So good to see you back on the internet and assume everything is going well? Sure hope your back heals quickly!
Thanks, Gwen. Sorry about that long hiatus!
Since you asked about the children’s book, The Giving Tree, I have to say it seems bleak. The tree’s self-giving death is not answered by any sign of resurrection among the humans it shades and feeds and houses, just selfish thoughtless consuming and then a wistful remembrance of how wonderful the tree that sheltered us once was.
I’ve been much more heartened by the icons of Jesus, in the Sanctuary at Chimayo here at the pilgrimage site in New Mexico. Yes, they show Jesus nailed to a cross, apparently a symbol of bloody death… but if you look closely, the cross itself is budding, is greening, is coming into bloom. Maybe we could call it The Taking Tree, but that taking is what allows it to viscerally express itself in resurrection.
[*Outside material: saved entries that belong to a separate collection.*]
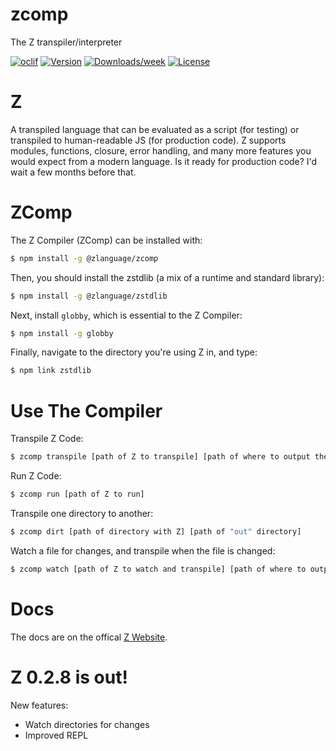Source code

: zcomp
=====

The Z transpiler/interpreter

[![oclif](https://img.shields.io/badge/cli-oclif-brightgreen.svg)](https://oclif.io)
[![Version](https://img.shields.io/npm/v/@zlanguage/zcomp.svg)](https://www.npmjs.com/package/@zlanguage/zcomp)
[![Downloads/week](https://img.shields.io/npm/dw/@zlanguage/zcomp.svg)](https://www.npmjs.com/package/@zlanguage/zcomp)
[![License](https://img.shields.io/npm/l/zcomp.svg)](https://github.com/zlanguage/zcomp/blob/master/package.json)

# Z

A transpiled language that can be evaluated as a script (for testing) or transpiled to human-readable JS (for production code). Z supports modules, functions, closure, error handling, and many more features you would expect from a modern language. Is it ready for production code? I'd wait a few months before that.

# ZComp

The Z Compiler (ZComp) can be installed with:

```sh
$ npm install -g @zlanguage/zcomp
```

Then, you should install the zstdlib (a mix of a runtime and standard library):

```sh
$ npm install -g @zlanguage/zstdlib
```

Next, install `globby`, which is essential to the Z Compiler:

```sh
$ npm install -g globby
```

Finally, navigate to the directory you're using Z in, and type:

```sh
$ npm link zstdlib
```

# Use The Compiler

Transpile Z Code:
```sh
$ zcomp transpile [path of Z to transpile] [path of where to output the transpiled JS]
```
Run Z Code:
```sh
$ zcomp run [path of Z to run]
```
Transpile one directory to another:
```sh
$ zcomp dirt [path of directory with Z] [path of "out" directory]
```
Watch a file for changes, and transpile when the file is changed:
```sh
$ zcomp watch [path of Z to watch and transpile] [path of where to output the transpiled JS]
```
# Docs
The docs are on the offical [Z Website](https://zlanguage.github.io/).

# Z 0.2.8 is out!
New features:
- Watch directories for changes
- Improved REPL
This Spring, I’ve been thinking a lot about how intertwined giving and receiving, and all forms of life and all forms of death really are. “Unless a grain of wheat falls into the earth and dies, it remains just a single grain; but if it dies, it bears much fruit” [John 12:24] The apple tree doesn’t “give” anything; it offers a fruit in exchange for a journey for its seeds. It offers access to the rootedness of the earth in exchange for our strange restless moving about, and, as a result, we sit in the shade of apple trees (or in apple trees when we haven’t hurt our back or pulled a muscle) in distant lands far far from the apple tree’s original home.